Boosted by a career-best five-race winning streak, Vettel has forged a 90-point lead over two-time world champion Fernando Alonso of Scuderia Ferrari. The outspoken Spaniard will try to extend the championship to the second annual United States Grand Prix at Circuit of The Americas in Austin, Texas, Nov. 15-17. But a finish of fifth or better will crown Vettel as the fourth driver in F1 history to win four world championships and only the third to claim four in a row – a group that features Juan Manuel Fangio of Argentina and Michael Schumacher of Germany.
Vettel is an overwhelming favorite to continue an amazing streak that has seen him lead every lap en route to winning both previous Indian Grand Prixs.
“I’m trying not to think about it,” said Vettel, referring to the title-clinching scenario. “Obviously, it’s difficult when every second person in the paddock asks you the same question.
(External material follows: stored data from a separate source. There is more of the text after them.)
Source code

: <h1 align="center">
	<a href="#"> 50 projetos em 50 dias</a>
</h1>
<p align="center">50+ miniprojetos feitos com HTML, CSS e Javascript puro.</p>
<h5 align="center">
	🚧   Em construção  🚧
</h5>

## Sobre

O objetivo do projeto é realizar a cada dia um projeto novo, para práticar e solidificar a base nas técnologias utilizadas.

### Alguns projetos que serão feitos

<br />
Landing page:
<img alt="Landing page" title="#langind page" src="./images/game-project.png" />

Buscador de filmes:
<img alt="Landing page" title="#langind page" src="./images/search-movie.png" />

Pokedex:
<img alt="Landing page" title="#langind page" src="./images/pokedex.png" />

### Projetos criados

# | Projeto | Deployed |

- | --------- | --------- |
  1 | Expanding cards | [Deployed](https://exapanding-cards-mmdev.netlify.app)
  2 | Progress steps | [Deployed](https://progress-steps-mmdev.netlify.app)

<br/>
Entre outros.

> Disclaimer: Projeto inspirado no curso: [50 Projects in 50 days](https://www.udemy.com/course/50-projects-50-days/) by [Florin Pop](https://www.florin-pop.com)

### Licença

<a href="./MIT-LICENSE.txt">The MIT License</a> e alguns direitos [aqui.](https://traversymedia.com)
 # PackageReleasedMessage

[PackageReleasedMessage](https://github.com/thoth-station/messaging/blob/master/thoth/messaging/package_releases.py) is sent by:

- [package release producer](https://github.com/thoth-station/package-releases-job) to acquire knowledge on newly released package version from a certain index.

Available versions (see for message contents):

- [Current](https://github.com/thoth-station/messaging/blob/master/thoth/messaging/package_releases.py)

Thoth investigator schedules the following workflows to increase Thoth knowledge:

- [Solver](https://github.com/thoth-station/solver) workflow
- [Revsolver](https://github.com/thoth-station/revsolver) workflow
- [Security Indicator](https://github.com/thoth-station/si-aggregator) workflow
But I think we’ve done pretty well in the past, focusing on every single step and I don’t see a reason why to change things for tomorrow or the next couple of races. So, yeah, we’re in a good position. I think we worked hard to be there and tomorrow is a long race with strategy I think it will be tricky to always do the right thing. But there’s a lot of laps so I think we have a quick package and should be in good shape.”
Vettel said he would stick to his normal night-before-the-race routine, even with the championship looming. “There’s no secret, no secret preparation,” Vettel said. “I don’t think I did anything special the last three times, not that I can remember. And I wasn’t really looking forward to the race, saying that ‘Yeah, tomorrow is the day, could be the day.’ I was basically trying to focus on the race and in a way, trying to ignore the fact that it could be the decisive race.
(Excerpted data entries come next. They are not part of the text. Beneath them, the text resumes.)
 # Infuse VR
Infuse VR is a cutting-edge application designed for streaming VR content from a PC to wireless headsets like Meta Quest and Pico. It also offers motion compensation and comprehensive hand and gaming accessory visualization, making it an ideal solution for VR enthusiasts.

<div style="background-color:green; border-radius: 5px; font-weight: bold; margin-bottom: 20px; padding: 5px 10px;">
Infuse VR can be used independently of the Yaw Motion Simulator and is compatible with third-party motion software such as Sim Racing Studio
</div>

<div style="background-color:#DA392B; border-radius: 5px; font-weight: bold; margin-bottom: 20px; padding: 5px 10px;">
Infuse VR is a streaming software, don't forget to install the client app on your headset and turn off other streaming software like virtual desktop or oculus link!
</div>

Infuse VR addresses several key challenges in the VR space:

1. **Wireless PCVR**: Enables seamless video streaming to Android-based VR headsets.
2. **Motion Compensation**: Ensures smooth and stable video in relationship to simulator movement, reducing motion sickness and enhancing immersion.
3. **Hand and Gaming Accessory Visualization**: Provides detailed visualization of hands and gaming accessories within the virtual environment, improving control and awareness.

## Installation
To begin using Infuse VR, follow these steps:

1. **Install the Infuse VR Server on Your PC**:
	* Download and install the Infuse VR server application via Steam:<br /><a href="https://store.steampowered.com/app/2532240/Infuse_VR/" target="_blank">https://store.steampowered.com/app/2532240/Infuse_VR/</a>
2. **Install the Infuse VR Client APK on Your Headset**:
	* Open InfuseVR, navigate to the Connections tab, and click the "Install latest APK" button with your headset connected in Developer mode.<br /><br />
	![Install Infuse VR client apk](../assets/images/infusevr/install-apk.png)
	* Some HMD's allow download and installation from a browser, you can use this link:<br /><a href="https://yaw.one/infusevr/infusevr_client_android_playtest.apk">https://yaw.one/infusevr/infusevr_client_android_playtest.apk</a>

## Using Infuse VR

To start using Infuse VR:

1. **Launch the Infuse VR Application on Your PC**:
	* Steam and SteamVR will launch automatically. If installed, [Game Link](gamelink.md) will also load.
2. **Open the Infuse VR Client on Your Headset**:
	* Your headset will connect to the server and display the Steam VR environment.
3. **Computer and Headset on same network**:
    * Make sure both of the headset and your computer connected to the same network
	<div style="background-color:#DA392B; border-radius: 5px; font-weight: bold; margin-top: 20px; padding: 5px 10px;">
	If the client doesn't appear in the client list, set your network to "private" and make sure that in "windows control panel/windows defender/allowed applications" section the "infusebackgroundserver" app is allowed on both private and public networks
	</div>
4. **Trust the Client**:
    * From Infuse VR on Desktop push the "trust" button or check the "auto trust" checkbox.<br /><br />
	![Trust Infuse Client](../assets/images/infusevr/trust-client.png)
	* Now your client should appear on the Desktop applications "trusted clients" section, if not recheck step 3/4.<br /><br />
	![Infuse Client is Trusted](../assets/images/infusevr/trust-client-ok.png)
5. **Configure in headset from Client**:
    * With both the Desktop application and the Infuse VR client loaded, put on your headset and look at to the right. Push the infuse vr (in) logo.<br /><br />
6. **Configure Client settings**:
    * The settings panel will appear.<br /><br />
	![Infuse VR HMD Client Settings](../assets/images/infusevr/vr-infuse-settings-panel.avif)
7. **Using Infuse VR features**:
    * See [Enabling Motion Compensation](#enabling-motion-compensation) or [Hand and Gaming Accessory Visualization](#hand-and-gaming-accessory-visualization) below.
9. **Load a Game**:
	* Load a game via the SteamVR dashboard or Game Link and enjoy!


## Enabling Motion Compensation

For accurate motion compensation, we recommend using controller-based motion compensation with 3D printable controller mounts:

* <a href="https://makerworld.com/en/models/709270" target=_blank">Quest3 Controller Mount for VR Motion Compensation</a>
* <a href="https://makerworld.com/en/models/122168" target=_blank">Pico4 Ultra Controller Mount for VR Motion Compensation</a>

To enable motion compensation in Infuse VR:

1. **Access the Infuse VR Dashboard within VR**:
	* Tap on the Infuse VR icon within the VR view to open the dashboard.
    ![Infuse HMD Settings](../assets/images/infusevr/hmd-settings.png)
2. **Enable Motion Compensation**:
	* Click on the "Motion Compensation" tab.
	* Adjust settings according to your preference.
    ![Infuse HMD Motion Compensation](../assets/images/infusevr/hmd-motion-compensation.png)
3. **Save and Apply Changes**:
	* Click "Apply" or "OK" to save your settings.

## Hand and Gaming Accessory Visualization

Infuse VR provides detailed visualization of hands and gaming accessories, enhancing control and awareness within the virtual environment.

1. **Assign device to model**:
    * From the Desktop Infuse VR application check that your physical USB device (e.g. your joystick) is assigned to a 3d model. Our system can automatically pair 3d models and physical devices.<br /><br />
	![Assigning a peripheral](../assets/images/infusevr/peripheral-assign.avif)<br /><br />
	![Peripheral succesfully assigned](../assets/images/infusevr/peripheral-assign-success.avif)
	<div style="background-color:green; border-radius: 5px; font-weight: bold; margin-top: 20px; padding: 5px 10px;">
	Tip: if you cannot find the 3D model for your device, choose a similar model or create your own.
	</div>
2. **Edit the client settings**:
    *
“At the end of the day, you also have so many races a year that on the last race of the season, if you do your best and it’s enough then it’s fine. If you do your best and it’s not enough, then it’s not the last race that’s to blame.”
Vettel could offer no real insight into his domination on India’s 3.192-mile/16-turn layout. “I really like this circuit, especially the middle sector,” Vettel said.”I think it’s very challenging with all the fast, or high-speed corners. It really depends, obviously, if the car does what you want. I think that’s what all of us enjoy and in particular you get to enjoy that around these couple of corners. So, yeah, the car’s been strong since Friday morning. We didn’t have to adjust that much. Of course you always trim a little bit _ in the right direction, hopefully.
“But we’ve been very strong on both compounds, so a good result. And also a good result for the team with Mark (Webber) sitting in fourth, right behind those two (Mercedes) guys. Obviously, Mark is on a different strategy, so we’ll see what the race brings.”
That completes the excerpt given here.